Lecture - "Les oiselles sauvages" de Pauline Gonthier
A quelques jours de la symbolique date du 8 mars, j'ai aujourd'hui envie de vous parler de féminisme, au travers de mon dernier coup de coeur littéraire, "Les oiselles sauvages".
Ce très joli premier roman de Pauline Gonthier, édité par Vanessa Springora (dont l'ouvrage "Le consentement" a provoqué une prise et conscience et fait beaucoup parler de lui il y a quelques mois), retrace 50 ans de féminisme, sous les visages de deux femmes portées à se tourner malgré elles vers la lutte.
La première, Madeleine, découvre les balbutiements du Mouvement de libération de la femme, au début des années 70 : embarquée par l'enthousiasme d'une militante de la première heure qu'elle rencontre en marge de ses études, elle embrasse la cause avec ferveur, d'abord pour l'égalité des sexes puis pour la dépénalisation de l'avortement.
Un renoncement au parcours bourgeois classique qui l'attendait, pour une émancipation qui lui demandera adaptations, renoncements et doutes, sans qu'elle ne réussisse jamais à se libérer totalement du carcan de son éducation.
50 ans plus tard, on suit le chemin de Mathilde, dont la vie bien rangée vole en éclats lorsqu'elle rencontre Alix, lesbienne assumée, et en tombe amoureuse. Elle découvre un monde nouveau, où les puissants élans du désir et de la liberté sont vite freinés par les limites que la société impose à l'homosexualité.
Lorsque Alix décide de devenir mère, Mathilde doit s'interroger sur ses désirs profonds, prendre le risque de s'engager, et entrer par amour dans le combat pour la PMA pour toutes.
Deux trajectoires féministes, depuis les fondations d'une lutte encore marginale jusqu'aux batailles modernes pour l'inclusivité, où l'intime se mêle au politique.
Les situations en miroir des deux héroïnes - l'une se bat pour ne pas forcément être mère, l'autre pour le devenir - se rejoignent dans le besoin d'une juste reconnaissance de leurs droits.
Elles témoignent de la longue marche des femmes vers le simple respect de leurs droits à disposer de leur corps et de leurs vies, et d'un mouvement qui aujourd'hui encore, se poursuit.

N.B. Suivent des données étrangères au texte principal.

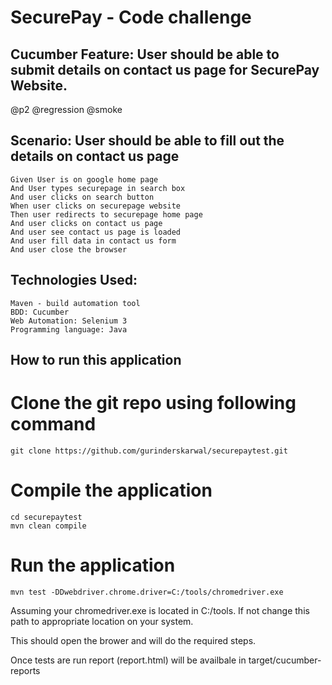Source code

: # SecurePay - Code challenge

## Cucumber Feature: User should be able to submit details on contact us page for SecurePay Website.

@p2 @regression @smoke
## Scenario: User should be able to fill out the details on contact us page
	Given User is on google home page
	And User types securepage in search box
	And user clicks on search button
	When user clicks on securepage website
	Then user redirects to securepage home page
	And user clicks on contact us page
	And user see contact us page is loaded
	And user fill data in contact us form
	And user close the browser
  
## Technologies Used:
	Maven - build automation tool
	BDD: Cucumber
	Web Automation: Selenium 3
	Programming language: Java
  
## How to run this application

# Clone the git repo using following command

```git clone https://github.com/gurinderskarwal/securepaytest.git```

# Compile the application

```
cd securepaytest
mvn clean compile
```
	
# Run the application
	
```mvn test -DDwebdriver.chrome.driver=C:/tools/chromedriver.exe```
	
Assuming your chromedriver.exe is located in C:/tools. If not change this path to appropriate location on your system.

This should open the brower and will do the required steps.

Once tests are run report (report.html) will be availbale in target/cucumber-reports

L'histoire de Madeleine rend un bel hommage aux premières militantes du MLF, en retraçant l'engagement fervent, les grands courants de pensée, l'action flamboyante et les coups d'éclat joyeux, comme les débats internes, et les dissensions et divergences de vue.
Celle de Mathilde montre que si le militantisme engagé des débuts s'est assagi, alors même que la cause prenait peu à peu de l'ampleur, il prend aujourd'hui de nouvelles formes, pour ne pas oublier que malgré d'indéniables progrès, le combat n'est toujours pas gagné.

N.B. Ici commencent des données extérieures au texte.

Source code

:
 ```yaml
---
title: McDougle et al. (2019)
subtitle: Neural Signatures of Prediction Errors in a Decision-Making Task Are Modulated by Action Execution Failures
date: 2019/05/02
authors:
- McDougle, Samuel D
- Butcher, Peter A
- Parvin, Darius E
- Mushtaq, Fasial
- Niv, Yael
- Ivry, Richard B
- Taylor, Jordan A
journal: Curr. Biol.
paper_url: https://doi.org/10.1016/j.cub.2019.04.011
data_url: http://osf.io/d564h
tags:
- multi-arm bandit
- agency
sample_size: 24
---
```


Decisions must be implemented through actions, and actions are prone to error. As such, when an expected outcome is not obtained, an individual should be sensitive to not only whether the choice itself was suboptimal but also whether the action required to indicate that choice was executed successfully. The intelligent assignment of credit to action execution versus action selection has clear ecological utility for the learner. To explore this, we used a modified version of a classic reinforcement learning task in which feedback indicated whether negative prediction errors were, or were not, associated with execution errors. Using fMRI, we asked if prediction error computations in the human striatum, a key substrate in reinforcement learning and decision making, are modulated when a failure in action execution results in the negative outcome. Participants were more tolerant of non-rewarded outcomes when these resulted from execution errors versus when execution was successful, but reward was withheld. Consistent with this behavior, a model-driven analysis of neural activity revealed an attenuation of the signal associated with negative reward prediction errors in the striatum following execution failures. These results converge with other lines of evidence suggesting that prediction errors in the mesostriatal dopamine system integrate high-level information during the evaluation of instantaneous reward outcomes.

Et que derrière chaque nouvelle marche gravie, il y a sans cesse de nouveaux défis à relever, pour que personne ne soit oublié et que chacun se sente concerné.
Sur un fond très documenté, l'auteure reprend pas à pas les étapes de l'expansion du féminisme, sans que cette mise en contexte ne soit pesante ou trop académique.

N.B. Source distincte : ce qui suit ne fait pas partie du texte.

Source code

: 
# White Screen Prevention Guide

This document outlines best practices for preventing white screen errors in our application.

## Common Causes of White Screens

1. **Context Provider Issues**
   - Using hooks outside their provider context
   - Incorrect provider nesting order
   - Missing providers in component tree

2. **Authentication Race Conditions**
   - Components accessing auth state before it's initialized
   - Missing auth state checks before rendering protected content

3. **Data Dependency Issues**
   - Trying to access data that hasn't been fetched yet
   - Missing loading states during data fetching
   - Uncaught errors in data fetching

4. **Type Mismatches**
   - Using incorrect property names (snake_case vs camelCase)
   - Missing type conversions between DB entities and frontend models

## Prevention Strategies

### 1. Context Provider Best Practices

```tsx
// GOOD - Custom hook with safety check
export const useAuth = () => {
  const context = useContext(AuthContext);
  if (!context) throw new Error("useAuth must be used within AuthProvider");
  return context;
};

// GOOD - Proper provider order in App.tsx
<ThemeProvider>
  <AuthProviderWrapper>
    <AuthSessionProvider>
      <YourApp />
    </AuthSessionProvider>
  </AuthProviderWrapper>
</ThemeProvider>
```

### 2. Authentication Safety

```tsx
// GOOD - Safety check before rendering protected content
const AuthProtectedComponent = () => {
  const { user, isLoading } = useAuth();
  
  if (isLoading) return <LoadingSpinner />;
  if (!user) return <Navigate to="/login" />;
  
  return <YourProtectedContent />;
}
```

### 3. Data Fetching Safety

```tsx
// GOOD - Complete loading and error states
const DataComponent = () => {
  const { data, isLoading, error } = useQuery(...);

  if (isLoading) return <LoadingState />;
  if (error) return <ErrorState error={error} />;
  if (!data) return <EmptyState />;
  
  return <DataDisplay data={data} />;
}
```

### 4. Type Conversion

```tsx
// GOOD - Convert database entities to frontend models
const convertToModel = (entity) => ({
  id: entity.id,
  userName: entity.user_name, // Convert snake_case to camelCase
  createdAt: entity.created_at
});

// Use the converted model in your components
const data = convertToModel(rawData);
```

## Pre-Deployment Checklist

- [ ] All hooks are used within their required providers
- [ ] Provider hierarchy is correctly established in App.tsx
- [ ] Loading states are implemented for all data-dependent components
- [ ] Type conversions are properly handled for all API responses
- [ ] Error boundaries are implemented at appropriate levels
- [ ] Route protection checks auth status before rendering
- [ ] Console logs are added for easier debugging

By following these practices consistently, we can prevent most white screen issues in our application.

Sa plume sensible et fluide, ainsi que la construction efficace du récit, alternant époques et personnages et à chaque chapitre, emportent facilement le lecteur dans l'histoire.
Les héroïnes principales, profondes et nuancées, sont attachantes jusque dans leurs failles, et l'on est touchés de découvrir au fil de leurs destins les liens qui les unissent.
On retrouve entre les lignes l'ambiance d'une époque, ses pesanteurs comme son élan, et une belle galerie de personnages secondaires, bien brossés, qui apporte une ouverture bienvenue sur une foule de thématiques périphériques d'importance (homosexualité féminine, liberté sexuelle, militantisme, poids de la société patriarcale, place des hommes dans le féminisme...).
Au delà des trajectoires individuelles fortes des 2 héroïnes, dont les questionnements personnels avancent en même temps que les progrès de l'Histoire, c'est un survol efficace de l'histoire du féminisme, qui permet de voir les visages de la lutte derrière les combats.
De quoi nous rappeler que les grandes avancées sont toujours avant tout portées par l'écho de la vie des femmes elles-mêmes, qu'elles soient militantes ou préfèrent rester en arrière plan.
Ce seront toujours elles le meilleur porte-voix d'un vécu universel, qui reste pourtant malheureusement aujourd'hui encore trop peu écouté.